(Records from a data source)
=== Section Start ===
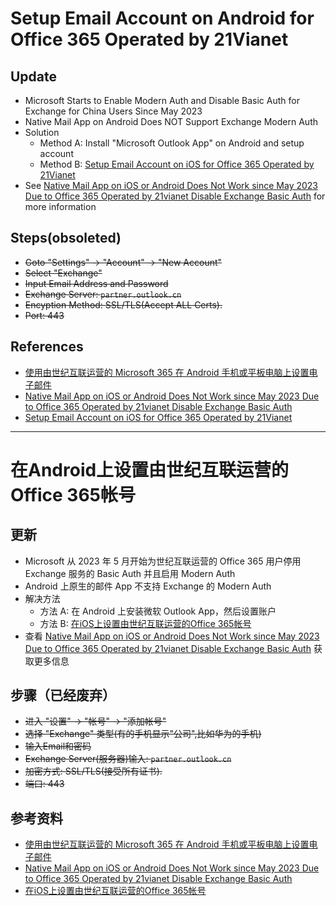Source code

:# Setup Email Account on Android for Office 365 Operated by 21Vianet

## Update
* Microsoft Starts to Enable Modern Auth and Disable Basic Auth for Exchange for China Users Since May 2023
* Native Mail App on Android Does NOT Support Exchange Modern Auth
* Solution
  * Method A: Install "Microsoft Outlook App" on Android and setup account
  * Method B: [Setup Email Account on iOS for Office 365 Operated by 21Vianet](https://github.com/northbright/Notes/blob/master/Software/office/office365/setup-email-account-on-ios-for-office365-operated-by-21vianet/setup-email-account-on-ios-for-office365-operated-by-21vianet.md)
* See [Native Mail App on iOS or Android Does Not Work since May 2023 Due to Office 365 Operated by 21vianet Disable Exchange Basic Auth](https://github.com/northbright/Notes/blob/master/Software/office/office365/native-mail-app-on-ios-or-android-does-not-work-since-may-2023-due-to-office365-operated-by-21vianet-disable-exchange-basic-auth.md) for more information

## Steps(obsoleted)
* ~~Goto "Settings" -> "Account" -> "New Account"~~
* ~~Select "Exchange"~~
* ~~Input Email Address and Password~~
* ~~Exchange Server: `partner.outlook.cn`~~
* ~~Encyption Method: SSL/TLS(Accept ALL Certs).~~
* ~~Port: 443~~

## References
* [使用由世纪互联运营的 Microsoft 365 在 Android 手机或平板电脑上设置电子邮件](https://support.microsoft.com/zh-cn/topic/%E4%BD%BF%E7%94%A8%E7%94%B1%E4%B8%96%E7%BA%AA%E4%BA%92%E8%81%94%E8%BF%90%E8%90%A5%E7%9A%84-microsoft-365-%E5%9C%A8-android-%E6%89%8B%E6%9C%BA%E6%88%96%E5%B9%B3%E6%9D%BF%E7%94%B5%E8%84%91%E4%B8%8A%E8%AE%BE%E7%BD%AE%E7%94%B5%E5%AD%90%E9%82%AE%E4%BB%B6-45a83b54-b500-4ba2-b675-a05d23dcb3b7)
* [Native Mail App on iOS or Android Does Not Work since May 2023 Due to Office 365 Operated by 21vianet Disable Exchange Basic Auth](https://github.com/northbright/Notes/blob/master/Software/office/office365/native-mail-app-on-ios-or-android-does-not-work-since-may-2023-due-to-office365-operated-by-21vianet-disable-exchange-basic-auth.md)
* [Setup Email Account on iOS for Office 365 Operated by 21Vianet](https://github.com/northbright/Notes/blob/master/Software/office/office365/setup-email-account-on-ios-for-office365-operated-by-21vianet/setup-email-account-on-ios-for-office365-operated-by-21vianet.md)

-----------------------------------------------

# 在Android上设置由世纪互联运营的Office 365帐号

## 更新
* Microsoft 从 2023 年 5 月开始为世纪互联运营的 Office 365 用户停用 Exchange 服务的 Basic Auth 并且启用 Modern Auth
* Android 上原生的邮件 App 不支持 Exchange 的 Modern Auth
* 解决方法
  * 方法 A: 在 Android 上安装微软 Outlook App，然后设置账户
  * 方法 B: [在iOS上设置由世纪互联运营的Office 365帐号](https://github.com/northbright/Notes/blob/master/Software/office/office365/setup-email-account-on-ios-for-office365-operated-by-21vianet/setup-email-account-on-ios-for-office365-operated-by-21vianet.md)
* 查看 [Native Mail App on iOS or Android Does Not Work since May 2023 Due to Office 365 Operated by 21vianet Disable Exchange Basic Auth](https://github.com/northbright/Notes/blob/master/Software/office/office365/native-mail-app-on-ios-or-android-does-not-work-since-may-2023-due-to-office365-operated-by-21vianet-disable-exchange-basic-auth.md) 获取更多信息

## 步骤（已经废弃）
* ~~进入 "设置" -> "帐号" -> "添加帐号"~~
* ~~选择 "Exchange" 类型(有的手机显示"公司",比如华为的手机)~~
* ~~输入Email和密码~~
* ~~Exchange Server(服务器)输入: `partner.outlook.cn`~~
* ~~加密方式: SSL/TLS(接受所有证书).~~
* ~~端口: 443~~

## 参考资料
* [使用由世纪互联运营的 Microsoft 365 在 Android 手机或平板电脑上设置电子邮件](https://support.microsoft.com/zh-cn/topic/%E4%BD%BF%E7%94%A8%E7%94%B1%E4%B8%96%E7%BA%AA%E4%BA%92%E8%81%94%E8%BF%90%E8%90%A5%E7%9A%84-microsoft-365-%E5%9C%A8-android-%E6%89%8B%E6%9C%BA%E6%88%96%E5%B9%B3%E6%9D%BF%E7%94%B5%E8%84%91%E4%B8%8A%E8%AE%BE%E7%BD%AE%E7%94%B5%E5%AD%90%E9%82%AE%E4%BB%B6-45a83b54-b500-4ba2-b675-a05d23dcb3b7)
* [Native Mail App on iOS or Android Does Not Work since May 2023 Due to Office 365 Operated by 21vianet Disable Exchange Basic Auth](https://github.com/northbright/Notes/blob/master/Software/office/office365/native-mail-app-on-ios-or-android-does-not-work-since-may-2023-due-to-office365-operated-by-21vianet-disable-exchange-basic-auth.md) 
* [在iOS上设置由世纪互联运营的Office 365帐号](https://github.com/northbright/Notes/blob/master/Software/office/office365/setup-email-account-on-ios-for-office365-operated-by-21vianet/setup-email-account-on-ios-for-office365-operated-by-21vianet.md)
=== Section End ===
__Exercise objective__: Read the entries and show each line that mentions "Server".

__Expected answer__:
* ~~Exchange Server: `partner.outlook.cn`~~
* ~~Exchange Server(服务器)输入: `partner.outlook.cn`~~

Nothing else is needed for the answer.